Workplace stress is one of the most common sources of stress for people.

Excess stress can have an impact on your overall health and well-being, yet it seems impossible to avoid burnout when you’re balancing the demands of your job, your personal career aspirations, and your family. Running from the office to sporting events, concerts, and the like while finding time to keep your home clean and prepare healthy meals is challenging for many.

Even if you’re not married and don’t have children, work-related stress alone can become so consuming that it has an enormous impact on your health. I was a self-proclaimed workaholic for years, using work as an escape from my personal struggles. I worked weekends and overtime weekly, took every extra assignment possible, and often didn’t make it home until after dark.

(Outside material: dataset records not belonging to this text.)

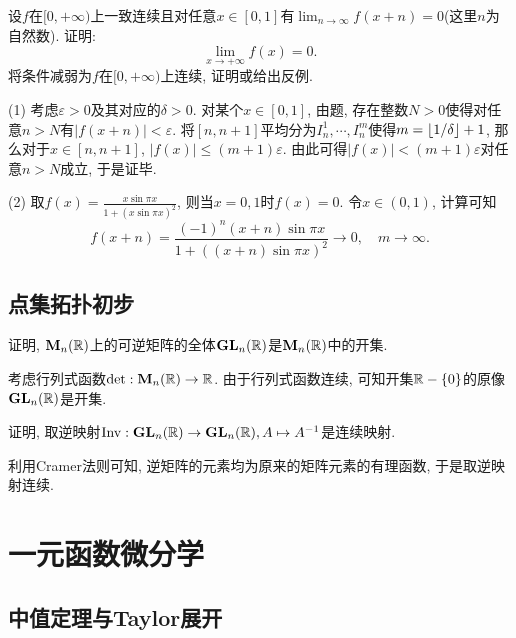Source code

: \begin{exercise} \label{ex:于品p128_D4}
	设$f$在$[0,+\infty )$上一致连续且对任意$x \in [0,1]$有$\lim_{n \to \infty} f(x+n) = 0$(这里$n$为自然数). 证明: $$\lim_{x \to +\infty} f(x) = 0.$$
	将条件减弱为$f$在$[0,+\infty )$上连续, 证明或给出反例. 
\end{exercise}
\begin{solution}
	(1) 考虑$\varepsilon >0$及其对应的$\delta >0$. 对某个$x \in [0,1]$, 由题, 存在整数$N>0$使得对任意$n>N$有$|f(x+n)| < \varepsilon$. 将$[n,n+1]$平均分为$I_n^1,\cdots ,I_n^m$使得$m=\lfloor 1/\delta \rfloor+1$, 那么对于$x \in [n,n+1]$, $|f(x)| \leq (m+1)\varepsilon$. 由此可得$|f(x)|<(m+1)\varepsilon$对任意$n>N$成立, 于是证毕. 
	
	(2) 取$f(x) = \frac{x\sin \pi x}{1+(x\sin \pi x)^2}$, 则当$x=0,1$时$f(x)=0$. 令$x \in (0,1)$, 计算可知$$f(x+n) = \frac{(-1)^n(x+n)\sin \pi x}{1+((x+n)\sin \pi x)^2} \to 0,\quad m \to \infty .$$
\end{solution}


\section{点集拓扑初步}

\begin{exercise} \label{ex:于品p108_A11}
	证明, $\mathbf{M}_n(\mathbb{R})$上的可逆矩阵的全体$\mathbf{GL}_n(\mathbb{R})$是$\mathbf{M}_n(\mathbb{R})$中的开集. 
\end{exercise}
\begin{solution}
	考虑行列式函数$\det :\mathbf{M}_n(\mathbb{R}) \to \mathbb{R}$. 由于行列式函数连续, 可知开集$\mathbb{R} - \{ 0 \}$的原像$\mathbf{GL}_n(\mathbb{R})$是开集. 
\end{solution}

\begin{exercise} \label{ex:于品p108_A12}
	证明, 取逆映射${\rm Inv}:\mathbf{GL}_n(\mathbb{R}) \to \mathbf{GL}_n(\mathbb{R}),A \mapsto A^{-1}$是连续映射. 
\end{exercise}
\begin{solution}
	利用Cramer法则可知, 逆矩阵的元素均为原来的矩阵元素的有理函数, 于是取逆映射连续. 
\end{solution}







\chapter{一元函数微分学}


\section{中值定理与Taylor展开}

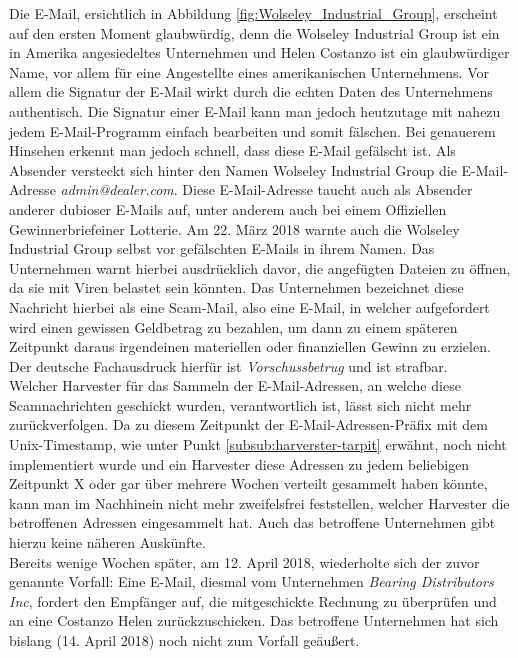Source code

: Die E-Mail, ersichtlich in Abbildung \ref{fig:Wolseley_Industrial_Group}, erscheint auf den ersten Moment glaubwürdig, denn die Wolseley Industrial Group ist ein in Amerika angesiedeltes Unternehmen und Helen Costanzo ist ein glaubwürdiger Name, vor allem für eine Angestellte eines amerikanischen Unternehmens. Vor allem die Signatur der E-Mail wirkt durch die echten Daten des Unternehmens authentisch. Die Signatur einer E-Mail kann man jedoch heutzutage mit nahezu jedem E-Mail-Programm einfach bearbeiten und somit fälschen. Bei genauerem Hinsehen erkennt man jedoch schnell, dass diese E-Mail gefälscht ist. Als Absender versteckt sich hinter den Namen Wolseley Industrial Group die E-Mail-Adresse \emph{admin@dealer.com}. Diese E-Mail-Adresse taucht auch als Absender anderer dubioser E-Mails auf, unter anderem auch bei einem \glqq Offiziellen Gewinnerbrief\grqq\space einer Lotterie.\cite{gewinnerbrief-admin-dealer} Am 22. März 2018 warnte auch die Wolseley Industrial Group selbst vor gefälschten E-Mails in ihrem Namen.\cite{scam-warnung-wolseley} Das Unternehmen warnt hierbei ausdrücklich davor, die angefügten Dateien zu öffnen, da sie mit Viren belastet sein könnten. Das Unternehmen bezeichnet diese Nachricht hierbei als eine Scam-Mail, also eine E-Mail, in welcher aufgefordert wird einen gewissen Geldbetrag zu bezahlen, um dann zu einem späteren Zeitpunkt daraus irgendeinen materiellen oder finanziellen Gewinn zu erzielen. Der deutsche Fachausdruck hierfür ist \emph{Vorschussbetrug} und ist strafbar.\cite{vorschussbetrug}\\
Welcher Harvester für das Sammeln der E-Mail-Adressen, an welche diese Scamnachrichten geschickt wurden, verantwortlich ist, lässt sich nicht mehr zurückverfolgen. Da zu diesem Zeitpunkt der E-Mail-Adressen-Präfix mit dem Unix-Timestamp, wie unter Punkt \ref{subsub:harverster-tarpit} erwähnt, noch nicht implementiert wurde und ein Harvester diese Adressen zu jedem beliebigen Zeitpunkt X oder gar über mehrere Wochen verteilt gesammelt haben könnte, kann man im Nachhinein nicht mehr zweifelsfrei feststellen, welcher Harvester die betroffenen Adressen eingesammelt hat. Auch das betroffene Unternehmen gibt hierzu keine näheren Auskünfte.
\\Bereits wenige Wochen später, am 12. April 2018, wiederholte sich der zuvor genannte Vorfall: Eine E-Mail, diesmal vom Unternehmen \emph{Bearing Distributors Inc}, fordert den Empfänger auf, die mitgeschickte Rechnung zu überprüfen und an eine Costanzo Helen zurückzuschicken. Das betroffene Unternehmen hat sich bislang (14. April 2018) noch nicht zum Vorfall geäußert.
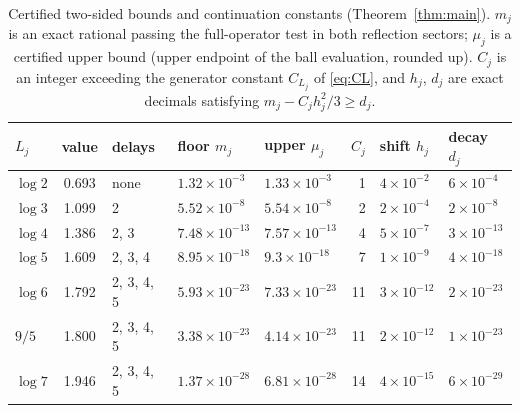 \begin{table}[ht]
\centering
\caption{Certified two-sided bounds and continuation constants (Theorem~\ref{thm:main}). $m_j$ is an exact rational passing the full-operator test in both reflection sectors; $\mu_j$ is a certified upper bound (upper endpoint of the ball evaluation, rounded up). $C_j$ is an integer exceeding the generator constant $C_{L_j}$ of \eqref{eq:CL}, and $h_j$, $d_j$ are exact decimals satisfying $m_j-C_jh_j^2/3\ge d_j$.}
\label{tab:main}
\small\setlength{\tabcolsep}{4pt}\begin{tabular}{@{}lclllrll@{}}
\toprule
$L_j$ & value & delays & floor $m_j$ & upper $\mu_j$ & $C_j$ & shift $h_j$ & decay $d_j$\\
\midrule
$\log2$ & 0.693 & none & $1.32\times10^{-3}$ & $1.33\times10^{-3}$ & 1 & $4\times10^{-2}$ & $6\times10^{-4}$\\
$\log3$ & 1.099 & 2 & $5.52\times10^{-8}$ & $5.54\times10^{-8}$ & 2 & $2\times10^{-4}$ & $2\times10^{-8}$\\
$\log4$ & 1.386 & 2, 3 & $7.48\times10^{-13}$ & $7.57\times10^{-13}$ & 4 & $5\times10^{-7}$ & $3\times10^{-13}$\\
$\log5$ & 1.609 & 2, 3, 4 & $8.95\times10^{-18}$ & $9.3\times10^{-18}$ & 7 & $1\times10^{-9}$ & $4\times10^{-18}$\\
$\log6$ & 1.792 & 2, 3, 4, 5 & $5.93\times10^{-23}$ & $7.33\times10^{-23}$ & 11 & $3\times10^{-12}$ & $2\times10^{-23}$\\
$9/5$ & 1.800 & 2, 3, 4, 5 & $3.38\times10^{-23}$ & $4.14\times10^{-23}$ & 11 & $2\times10^{-12}$ & $1\times10^{-23}$\\
$\log7$ & 1.946 & 2, 3, 4, 5 & $1.37\times10^{-28}$ & $6.81\times10^{-28}$ & 14 & $4\times10^{-15}$ & $6\times10^{-29}$\\
\bottomrule
\end{tabular}
\end{table}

Finally, my body decided enough was enough. I got sick — and I mean sick — and made a trip to the doctor. I learned my blood pressure was off the charts and I’d somehow lost 10 pounds I never meant to. My doctor asked how my personal life and relationships were going, and it hit me: I didn’t have much of either. I thought I could conquer the depression I’ve spent most of my life battling by throwing myself into work and feeling accomplished, but when I really thought about it, my life felt empty. And lonely. And now my physical health was at risk, too. I told my boss I needed to cut way back and made the conscious effort to regain my work-life balance.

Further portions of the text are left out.